There is little to worry for [censored-green-s]. Japan sales are going up year after year, its brand is coveted and held in the highest esteem, no matter old or young. But there’s some risks on the horizon to think about: the ‘New Rich’, those self-made HNWIs, are using words like classic or safe choice to describe [censored-green-s]. Fading excitement today doesn’t bode well for the maison’s next 200 years. What are they after that they feel they’re not really getting?

Yuzu looked into them, their lives, their homes, the trinkets and experiences they covet, and how they are different from the classic codes of luxury. Partly in conversation with them, but mostly by analysing their frames of references they use to express their aspirations, what they find exciting – i.e. by understanding their culture of luxury – Yuzu came to know what they’re after.

Most of the strategic insight created from the knowledge gained is owned by [censored-green-s], not Yuzu. What can be said in broad cultural terms is that the culture of luxury is shifting: partly, this is about things you also find in TikTok hashtags: stealth wealth and quiet luxury. Nothing new there. The interesting bit is how these things are understood by the New Rich: for example, quiet luxury doesn’t actually have to be a quiet Loro Piana cashmere; there are fresher – and not so quiet – things out there, like streetwear collabos and edgier designs that enthral them: none of those things look like a 100,000 bucks classic luxury item, but they are.

Or experience over things – this one Yuzu didn’t find to really hold true: Pretty shiny things hold the same sway over a 25-year-old entrepreneur as they did for an Etruscan lady 3,000 years ago. It’s more about the right experience with things rather than experience over things.

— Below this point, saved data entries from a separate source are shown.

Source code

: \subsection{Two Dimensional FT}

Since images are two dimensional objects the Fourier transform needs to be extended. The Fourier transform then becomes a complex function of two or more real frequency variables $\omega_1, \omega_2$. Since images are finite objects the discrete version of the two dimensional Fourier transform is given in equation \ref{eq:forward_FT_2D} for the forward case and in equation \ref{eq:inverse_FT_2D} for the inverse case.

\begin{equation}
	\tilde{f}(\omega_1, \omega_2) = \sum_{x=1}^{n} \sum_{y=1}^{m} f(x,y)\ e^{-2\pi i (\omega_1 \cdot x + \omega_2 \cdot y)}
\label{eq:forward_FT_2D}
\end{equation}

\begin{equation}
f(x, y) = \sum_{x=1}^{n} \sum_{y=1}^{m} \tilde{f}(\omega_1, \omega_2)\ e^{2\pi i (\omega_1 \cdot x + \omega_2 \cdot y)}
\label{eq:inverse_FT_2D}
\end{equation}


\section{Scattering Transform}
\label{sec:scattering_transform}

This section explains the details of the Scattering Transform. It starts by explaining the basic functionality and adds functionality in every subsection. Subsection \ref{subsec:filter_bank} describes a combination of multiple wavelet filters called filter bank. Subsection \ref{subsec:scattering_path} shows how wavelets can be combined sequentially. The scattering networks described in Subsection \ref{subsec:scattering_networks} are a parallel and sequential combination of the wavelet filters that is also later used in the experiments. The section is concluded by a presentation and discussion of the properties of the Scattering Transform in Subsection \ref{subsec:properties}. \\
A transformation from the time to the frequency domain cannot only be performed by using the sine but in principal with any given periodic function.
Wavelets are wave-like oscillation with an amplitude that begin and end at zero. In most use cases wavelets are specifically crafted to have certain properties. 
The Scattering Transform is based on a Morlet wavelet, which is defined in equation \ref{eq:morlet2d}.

Most interestingly, though, the cultural lens through which they look at and evaluate luxury is changing from their parents’ generation: just like their career which as founders often is synonymous with life, they naturally look at things through the lens of value. But most luxury brands don’t want to talk about something so demeaning as resell value and investment. A Birkin is supposed to be a life-style choice, not a leather bitcoin. So the real question then becomes one of how can [censored-green-s] talk about value, but in a poetic way that fits with its brand? How can it be stealth without necessarily being the drab quiet safe choice? 

You want to be attractive to the New Rich? Just as luxury adopted its poetry for its classic consumers looking for the singular piece, today, it will need to adjust its prose to meet a new cohort of value seekers with a new mindset. There’s a new culture of luxury being born.